Question

Find the value of x in the equation $ - 4\left( {2 + x} \right) = 8$

Answer 1

Hint: Given an equation is a linear equation because the highest exponent of x is 1. To solve the given equation send all the constant terms to the RHS and variable terms to LHS. Then solve for x.

Complete step-by-step answer:
We are given an equation $ - 4\left( {2 + x} \right) = 8$ and we have to find the value of x.
In the given equation, the left hand side and right hand side, both sides have the highest power of x is 1. So, the given equation is a linear equation in one variable.
$ - 4\left( {2 + x} \right) = 8$
Multiplying -4 to the portion in the brackets on left hand side
$
 \left( { - 4 \times 2} \right) + \left( { - 4x} \right) = 8 \\
  \to - 8 - 4x = 8 \\
 $
Multiplying negative sign on LHS and RHS
$
  \to - \left( { - 8 - 4x} \right) = - 8 \\
  \to 8 + 4x = - 8 \\
 $
Sending 8 in the left hand side to the right hand side
$
 4x = - 8 - 8 \\
 \to 4x = - 16 \\
 $
Now dividing -16 with 4 to get the value of x
$
  x = \dfrac{{ - 16}}{4} \\
  \therefore x = - 4 \\
 $
Therefore, the value of x is -4.
Substitute the value of x in $ - 4\left( {2 + x} \right) = 8$ to verify.
$
 - 4\left( {2 + \left( { - 4} \right)} \right) = 8 \\
 \to - 4 \times - 2 = 8 \\
 \to 8 = 8 \\
 $
LHS=RHS, therefore the value we got is correct.

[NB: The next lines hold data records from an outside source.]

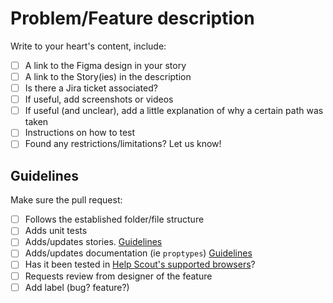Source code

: # Problem/Feature description

Write to your heart's content, include:

- [ ] A link to the Figma design in your story
- [ ] A link to the Story(ies) in the description
- [ ] Is there a Jira ticket associated?
- [ ] If useful, add screenshots or videos
- [ ] If useful (and unclear), add a little explanation of why a certain path was taken
- [ ] Instructions on how to test
- [ ] Found any restrictions/limitations? Let us know!

## Guidelines

Make sure the pull request:

- [ ] Follows the established folder/file structure
- [ ] Adds unit tests
- [ ] Adds/updates stories. [Guidelines](https://hsds.helpscout.com/?path=/docs/%F0%9F%8F%A0-welcome-4-writing-stories--page)
- [ ] Adds/updates documentation (ie `proptypes`) [Guidelines](https://hsds.helpscout.com/?path=/docs/%F0%9F%8F%A0-welcome-3-writing-components--page)
- [ ] Has it been tested in [Help Scout's supported browsers](https://docs.helpscout.com/article/1292-supported-browsers-and-system-requirements)? 
- [ ] Requests review from designer of the feature
- [ ] Add label (bug? feature?)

Note: A linear equation has only one solution or one root as the highest degree is 1, a quadratic equation will have two solutions or two roots as the highest degree is 2. Therefore, the no. of solutions for equations increases with increase in their degrees.
A linear equation is an equation of a straight line having maximum one variable. The power of the variable will be 1. To solve any equation in one variable, put all the variable terms on the left hand side and all the numerical values on the right hand side for an easy approach.